Task prompt -
Only lines holding the word "inlinable" are wanted from the records; copy all of them.

Record extracts -
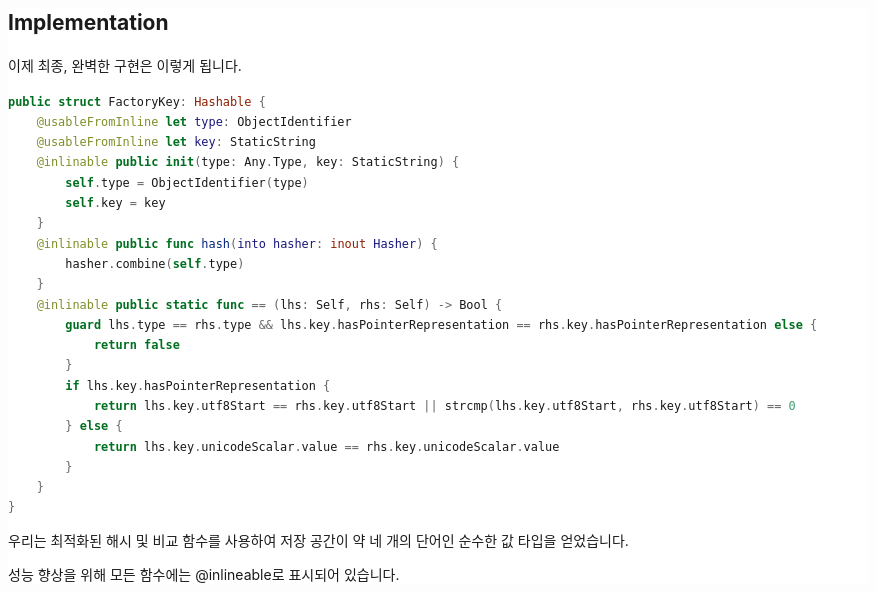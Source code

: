 ## Implementation



<ins class="adsbygoogle"
     style="display:block"
     data-ad-client="ca-pub-4877378276818686"
     data-ad-slot="1107185301"
     data-ad-format="auto"
     data-full-width-responsive="true"></ins>

<script>
     (adsbygoogle = window.adsbygoogle || []).push({});
</script>

이제 최종, 완벽한 구현은 이렇게 됩니다.

```swift
public struct FactoryKey: Hashable {
    @usableFromInline let type: ObjectIdentifier
    @usableFromInline let key: StaticString
    @inlinable public init(type: Any.Type, key: StaticString) {
        self.type = ObjectIdentifier(type)
        self.key = key
    }
    @inlinable public func hash(into hasher: inout Hasher) {
        hasher.combine(self.type)
    }
    @inlinable public static func == (lhs: Self, rhs: Self) -> Bool {
        guard lhs.type == rhs.type && lhs.key.hasPointerRepresentation == rhs.key.hasPointerRepresentation else {
            return false
        }
        if lhs.key.hasPointerRepresentation {
            return lhs.key.utf8Start == rhs.key.utf8Start || strcmp(lhs.key.utf8Start, rhs.key.utf8Start) == 0
        } else {
            return lhs.key.unicodeScalar.value == rhs.key.unicodeScalar.value
        }
    }
}
```

우리는 최적화된 해시 및 비교 함수를 사용하여 저장 공간이 약 네 개의 단어인 순수한 값 타입을 얻었습니다.

성능 향상을 위해 모든 함수에는 @inlineable로 표시되어 있습니다.



<ins class="adsbygoogle"
     style="display:block"
     data-ad-client="ca-pub-4877378276818686"
     data-ad-slot="1107185301"
     data-ad-format="auto"
     data-full-width-responsive="true"></ins>
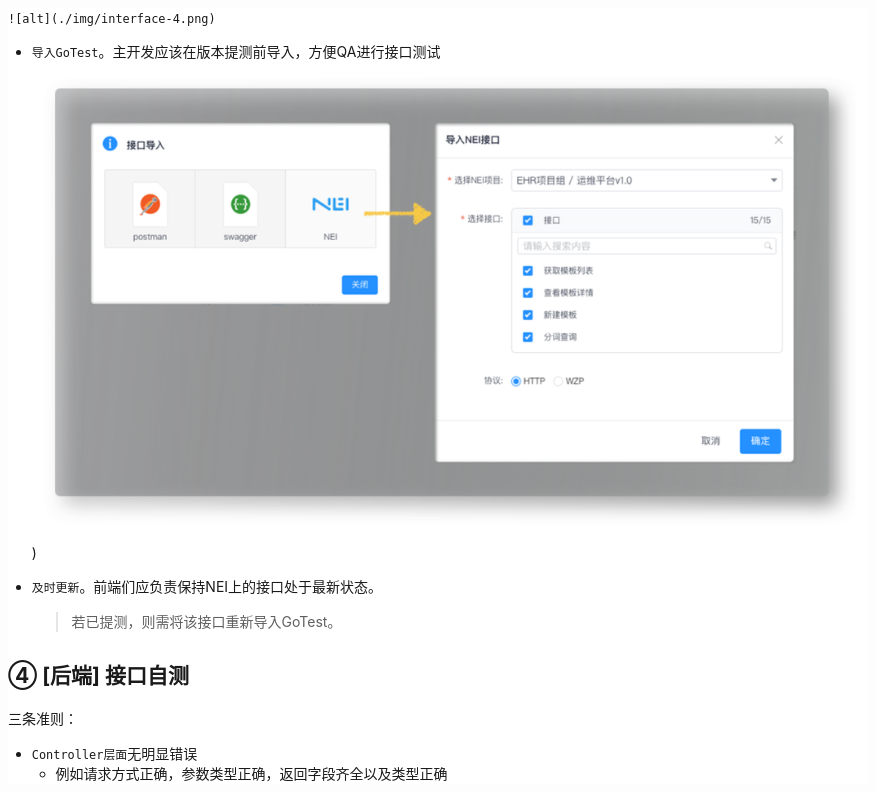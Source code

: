     ![alt](./img/interface-4.png)

 - `导入GoTest`。主开发应该在版本提测前导入，方便QA进行接口测试
    ![alt](./img/interface-5.png))

 - `及时更新`。前端们应负责保持NEI上的接口处于最新状态。
    > 若已提测，则需将该接口重新导入GoTest。


## ④ [后端] 接口自测
三条准则：
 - `Controller层面`无明显错误
    - 例如请求方式正确，参数类型正确，返回字段齐全以及类型正确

Output of the exercise -
    @inlinable public init(type: Any.Type, key: StaticString) {
    @inlinable public func hash(into hasher: inout Hasher) {
    @inlinable public static func == (lhs: Self, rhs: Self) -> Bool {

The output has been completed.